Auch der Rest des Albums hat seine Momente. Die „Woohohwoho“-Chöre bei ‚The Red And The Black‘ sind ohrenscheinlich für die Bühne geschrieben, ‚Speed Of Light‘ verdient sich seine Daseinsberechtigung durch den rockigen Ansatz, der die Nummer in den ersten Takten tatsächlich wie eine Slash & Rose-Chose daherkommen lässt.

Als Kandidaten für die Skip-Taste drängen sich lediglich die allzu konventionell gestrickten ‚The Great Unknown‘ und ‚Shadows Of The Valley‘ auf; ein kleines Minus gibt’s auch für Dickinsons notorische Versuche, mit seiner Stimme immer noch die höchsten Höhen erklimmen zu wollen, was in den meisten Fällen doch arg gepresst klingt.

Sei’s drum. Unterm Strich ist das Buch der Seelen ein prächtiges neues Segel fürs Szene-Flaggschiff. Mögen uns IRON MAIDEN in dieser Frische und Schaffenskraft noch viele Jahre erhalten bleiben.

(satte 8 Punkte – in Relation zum Gesamtwerk)

Ludwig Krammer

 

 

Ein Doppelalbum muss es also zum Vierzigsten sein!? Hat die Band nicht schon zu genüge Maßstäbe gesetzt? Müssen IRON MAIDEN auch hier in diesem Fall protzen?

Die Ankündigung eines Doppelalbums führte bei mir zu Bauchkrämpfen, kann ich mich doch bis zum heutigen Tag nicht mit den drei letzten Studioalben anfreunden. Alles wirkte bei diesen Alben aufgesetzt, teils ausgelaugt und wenig innovativ. Was also soll `The Book Of Souls` anders machen? Überraschend viel – und dennoch will der letzte Euphoriefunke nicht wirklich überspringen. Hier will sich allem Anschein nach eine Band das ultimative Denkmal setzen und nimmt sich dabei jegliche musikalische Freiheit, die in ihrem Fall ohne anzuecken möglich ist. Oder war es der Drang, aller Welt zu zeigen, wir machen was wir wollen und selbst das verkauft sich wie geschnitten Brot? Und das tut es ja, wie man sieht …

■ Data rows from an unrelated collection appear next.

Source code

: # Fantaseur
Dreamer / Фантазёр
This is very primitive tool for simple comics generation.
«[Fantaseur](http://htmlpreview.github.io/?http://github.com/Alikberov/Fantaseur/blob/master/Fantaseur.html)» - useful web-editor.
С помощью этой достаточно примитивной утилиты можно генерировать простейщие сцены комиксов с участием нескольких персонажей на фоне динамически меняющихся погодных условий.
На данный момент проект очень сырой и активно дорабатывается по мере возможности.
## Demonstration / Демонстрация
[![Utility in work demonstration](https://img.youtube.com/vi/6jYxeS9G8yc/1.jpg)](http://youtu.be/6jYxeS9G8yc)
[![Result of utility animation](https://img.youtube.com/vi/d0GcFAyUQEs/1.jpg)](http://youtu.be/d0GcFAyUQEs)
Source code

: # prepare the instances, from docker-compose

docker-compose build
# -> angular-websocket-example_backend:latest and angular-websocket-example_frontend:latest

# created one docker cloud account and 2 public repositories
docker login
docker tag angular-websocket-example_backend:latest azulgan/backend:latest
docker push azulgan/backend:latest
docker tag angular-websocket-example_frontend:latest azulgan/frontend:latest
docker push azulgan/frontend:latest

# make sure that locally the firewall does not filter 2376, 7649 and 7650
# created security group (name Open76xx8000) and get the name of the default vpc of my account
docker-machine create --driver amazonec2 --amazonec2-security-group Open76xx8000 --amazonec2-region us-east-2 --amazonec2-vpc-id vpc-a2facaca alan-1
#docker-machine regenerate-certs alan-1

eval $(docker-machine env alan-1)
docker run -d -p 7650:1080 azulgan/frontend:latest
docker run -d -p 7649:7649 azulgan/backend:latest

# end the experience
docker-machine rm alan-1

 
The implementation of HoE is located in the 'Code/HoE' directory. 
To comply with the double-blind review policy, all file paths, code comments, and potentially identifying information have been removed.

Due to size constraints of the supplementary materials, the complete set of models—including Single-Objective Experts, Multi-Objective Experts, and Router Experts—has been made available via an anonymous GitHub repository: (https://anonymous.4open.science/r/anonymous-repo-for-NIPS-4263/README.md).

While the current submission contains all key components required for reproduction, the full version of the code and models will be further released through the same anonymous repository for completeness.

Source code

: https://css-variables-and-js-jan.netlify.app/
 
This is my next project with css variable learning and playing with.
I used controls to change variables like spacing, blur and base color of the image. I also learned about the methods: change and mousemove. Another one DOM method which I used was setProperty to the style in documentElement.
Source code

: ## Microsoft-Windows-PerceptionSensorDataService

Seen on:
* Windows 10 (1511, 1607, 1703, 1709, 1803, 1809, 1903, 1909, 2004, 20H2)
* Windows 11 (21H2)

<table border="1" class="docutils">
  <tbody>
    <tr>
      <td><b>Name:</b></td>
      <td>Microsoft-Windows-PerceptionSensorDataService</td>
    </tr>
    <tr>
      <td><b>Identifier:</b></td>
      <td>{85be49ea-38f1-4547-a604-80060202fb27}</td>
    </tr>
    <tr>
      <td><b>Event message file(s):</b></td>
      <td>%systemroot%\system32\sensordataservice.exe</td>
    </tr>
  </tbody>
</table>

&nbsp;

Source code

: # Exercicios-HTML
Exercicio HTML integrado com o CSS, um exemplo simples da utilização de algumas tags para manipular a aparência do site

Wäre das Album vielleicht nur halb so lang und hätte nur die Highlights darauf (und im Falle von Harris bin ich mir sicher, dass er weiß, welche Songs Ober- bzw. Mittel- und Unterklasse sind) – `The Book Of Souls` wäre eines der mächtigsten Alben der Nach-Achtziger-Phase. So muss sich der Hörer durch viel zu viel Mittelmaß hören, was natürlich immer noch besser ist, als das, was andere große Bands heutzutage abzuliefern.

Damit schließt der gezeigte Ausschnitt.